Egyptologists are enraged after a hitherto unknown aspect of Tutankhamun’s mask was discovered.
After a British expert found a “missed detail” of Tutankhamun’s funerary mask, EGYPT experts have been enraged.
During Odyssey’s program “The Valley Of Kings: The Egyptian Golden Age,” Egyptologist Professor Joann Fletcher revealed a remarkable finding. She said that Tutankhamun’s iconic mask was made for another legendary king, and that it may have even belonged to Queen Nefertiti. Prof Fletcher added that current research has identified “one long-overlooked characteristic” after studying historic images taken after Howard Carter discovered King Tut’s undamaged tomb in 1922.
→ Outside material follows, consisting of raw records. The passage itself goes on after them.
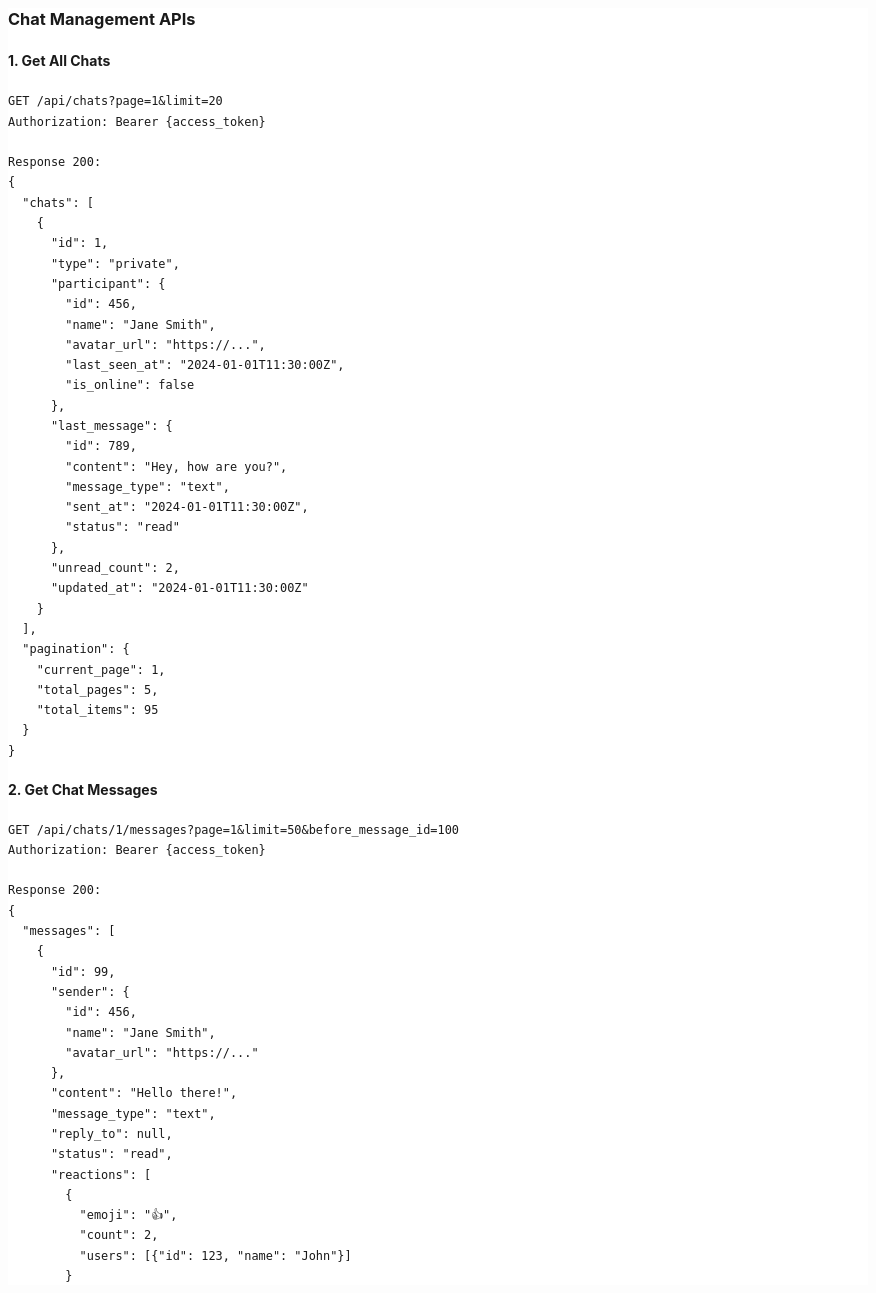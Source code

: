 ### Chat Management APIs

#### 1. Get All Chats
```http
GET /api/chats?page=1&limit=20
Authorization: Bearer {access_token}

Response 200:
{
  "chats": [
    {
      "id": 1,
      "type": "private",
      "participant": {
        "id": 456,
        "name": "Jane Smith",
        "avatar_url": "https://...",
        "last_seen_at": "2024-01-01T11:30:00Z",
        "is_online": false
      },
      "last_message": {
        "id": 789,
        "content": "Hey, how are you?",
        "message_type": "text",
        "sent_at": "2024-01-01T11:30:00Z",
        "status": "read"
      },
      "unread_count": 2,
      "updated_at": "2024-01-01T11:30:00Z"
    }
  ],
  "pagination": {
    "current_page": 1,
    "total_pages": 5,
    "total_items": 95
  }
}
```

#### 2. Get Chat Messages
```http
GET /api/chats/1/messages?page=1&limit=50&before_message_id=100
Authorization: Bearer {access_token}

Response 200:
{
  "messages": [
    {
      "id": 99,
      "sender": {
        "id": 456,
        "name": "Jane Smith",
        "avatar_url": "https://..."
      },
      "content": "Hello there!",
      "message_type": "text",
      "reply_to": null,
      "status": "read",
      "reactions": [
        {
          "emoji": "👍",
          "count": 2,
          "users": [{"id": 123, "name": "John"}]
        }
```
“Recent research has zeroed in on one long-overlooked trait — the distinctly pierced ears,” she said.
“It’s been suggested that this mask was constructed for someone else originally.
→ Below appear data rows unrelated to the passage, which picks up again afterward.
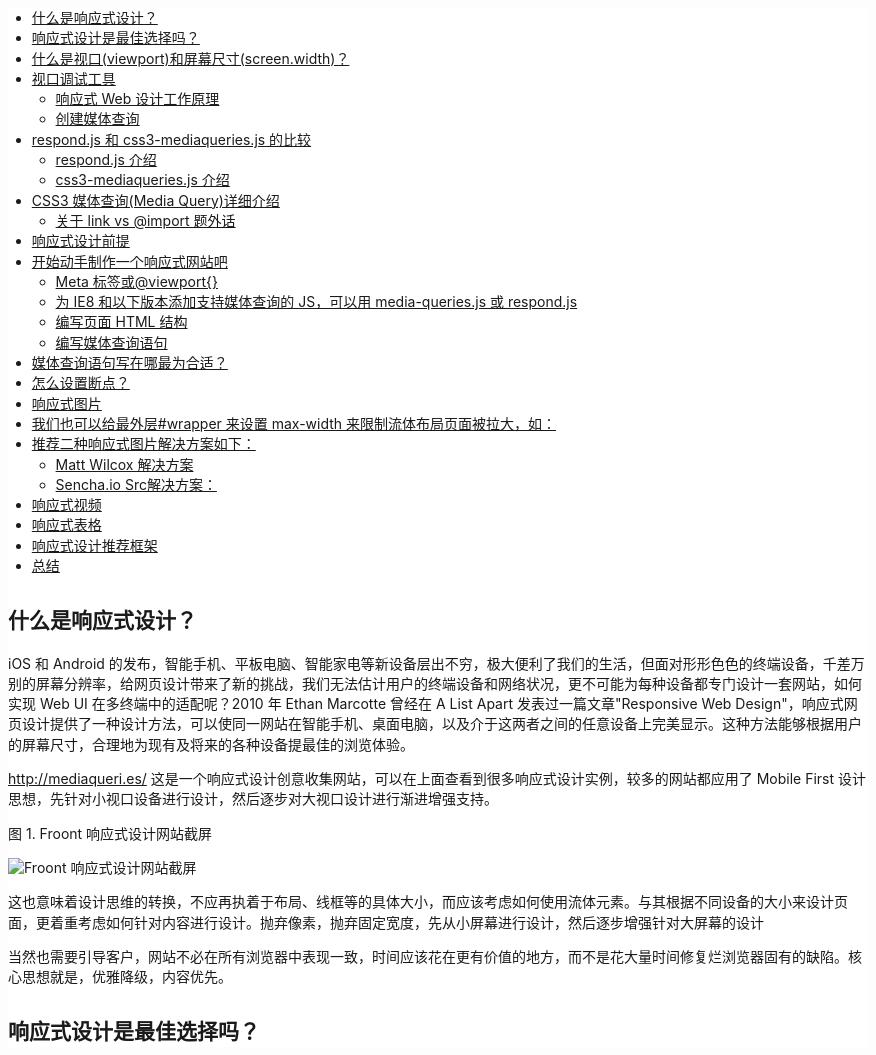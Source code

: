 

- [什么是响应式设计？](#什么是响应式设计)
- [响应式设计是最佳选择吗？](#响应式设计是最佳选择吗)
- [什么是视口(viewport)和屏幕尺寸(screen.width)？](#什么是视口viewport和屏幕尺寸screenwidth)
- [视口调试工具](#视口调试工具)
    - [响应式 Web 设计工作原理](#响应式-web-设计工作原理)
    - [创建媒体查询](#创建媒体查询)
- [respond.js 和 css3-mediaqueries.js 的比较](#respondjs-和-css3-mediaqueriesjs-的比较)
    - [respond.js 介绍](#respondjs-介绍)
    - [css3-mediaqueries.js 介绍](#css3-mediaqueriesjs-介绍)
- [CSS3 媒体查询(Media Query)详细介绍](#css3-媒体查询media-query详细介绍)
    - [关于 link vs @import 题外话](#关于-link-vs-import-题外话)
- [响应式设计前提](#响应式设计前提)
- [开始动手制作一个响应式网站吧](#开始动手制作一个响应式网站吧)
    - [Meta 标签或@viewport{}](#meta-标签或viewport)
    - [为 IE8 和以下版本添加支持媒体查询的 JS，可以用 media-queries.js 或 respond.js](#为-ie8-和以下版本添加支持媒体查询的-js可以用-media-queriesjs-或-respondjs)
    - [编写页面 HTML 结构](#编写页面-html-结构)
    - [编写媒体查询语句](#编写媒体查询语句)
- [媒体查询语句写在哪最为合适？](#媒体查询语句写在哪最为合适)
- [怎么设置断点？](#怎么设置断点)
- [响应式图片](#响应式图片)
- [我们也可以给最外层#wrapper 来设置 max-width 来限制流体布局页面被拉大，如：](#我们也可以给最外层wrapper-来设置-max-width-来限制流体布局页面被拉大如)
- [推荐二种响应式图片解决方案如下：](#推荐二种响应式图片解决方案如下)
    - [Matt Wilcox 解决方案](#matt-wilcox-解决方案)
    - [Sencha.io Src解决方案：](#senchaio-src解决方案)
- [响应式视频](#响应式视频)
- [响应式表格](#响应式表格)
- [响应式设计推荐框架](#响应式设计推荐框架)
- [总结](#总结)



## 什么是响应式设计？
iOS 和 Android 的发布，智能手机、平板电脑、智能家电等新设备层出不穷，极大便利了我们的生活，但面对形形色色的终端设备，千差万别的屏幕分辨率，给网页设计带来了新的挑战，我们无法估计用户的终端设备和网络状况，更不可能为每种设备都专门设计一套网站，如何实现 Web UI 在多终端中的适配呢？2010 年 Ethan Marcotte 曾经在 A List Apart 发表过一篇文章"Responsive Web Design"，响应式网页设计提供了一种设计方法，可以使同一网站在智能手机、桌面电脑，以及介于这两者之间的任意设备上完美显示。这种方法能够根据用户的屏幕尺寸，合理地为现有及将来的各种设备提最佳的浏览体验。

http://mediaqueri.es/ 这是一个响应式设计创意收集网站，可以在上面查看到很多响应式设计实例，较多的网站都应用了 Mobile First 设计思想，先针对小视口设备进行设计，然后逐步对大视口设计进行渐进增强支持。

图 1. Froont 响应式设计网站截屏

![Froont 响应式设计网站截屏](https://www.ibm.com/developerworks/cn/web/1506_zhangqun_responsiveweb/index493.png)

这也意味着设计思维的转换，不应再执着于布局、线框等的具体大小，而应该考虑如何使用流体元素。与其根据不同设备的大小来设计页面，更着重考虑如何针对内容进行设计。抛弃像素，抛弃固定宽度，先从小屏幕进行设计，然后逐步增强针对大屏幕的设计

当然也需要引导客户，网站不必在所有浏览器中表现一致，时间应该花在更有价值的地方，而不是花大量时间修复烂浏览器固有的缺陷。核心思想就是，优雅降级，内容优先。

## 响应式设计是最佳选择吗？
“According to research, Tutankhamen did not wear earrings once he was a youngster.
“By the time he died at the age of 20, he would not have had pierced ears.”
Prof. Fletcher went on to suggest that the mask was “not designed for an adult male pharaoh,” and that Tutankhamun’s face was “grafted on” to Nefertiti’s mask.
However, she appears to have touched a nerve with some Egyptian specialists who disagree.
“Fletcher’s theory concerning ear piercing is false because all the rulers of the 18th Dynasty wore earrings during their period of rule,” former Minister of Antiquities Dr Zahi Hawass told Al-Monitor.
“A German archaeologist confirmed that the mask does not have the name of Queen Nefertiti when he studied it when the mask’s chin area was being rebuilt after it was damaged in October 2015.”
Meanwhile, Hussein Abdel Baseer, director of the Bibliotheca Alexandrina’s Antiquities Museum, agreed that “there has always been disagreement concerning King Tut’s mask.”
“It is true that some of the goods discovered in King Tut’s tomb did not belong to him, but rather to other rulers of the Amarna Period,” he continued. However, he was the rightful owner of the mask.
“When it came to ear piercings, monarchs did it naturally and on a regular basis. In the case of King Tut, earring were not exclusive to women — or children.
“It’s also worth noting that some of ancient Egypt’s rulers seized the treasures of kings who came before them and claimed them for themselves.
“However, this is something that may happen.”Brinkwire Summary News.”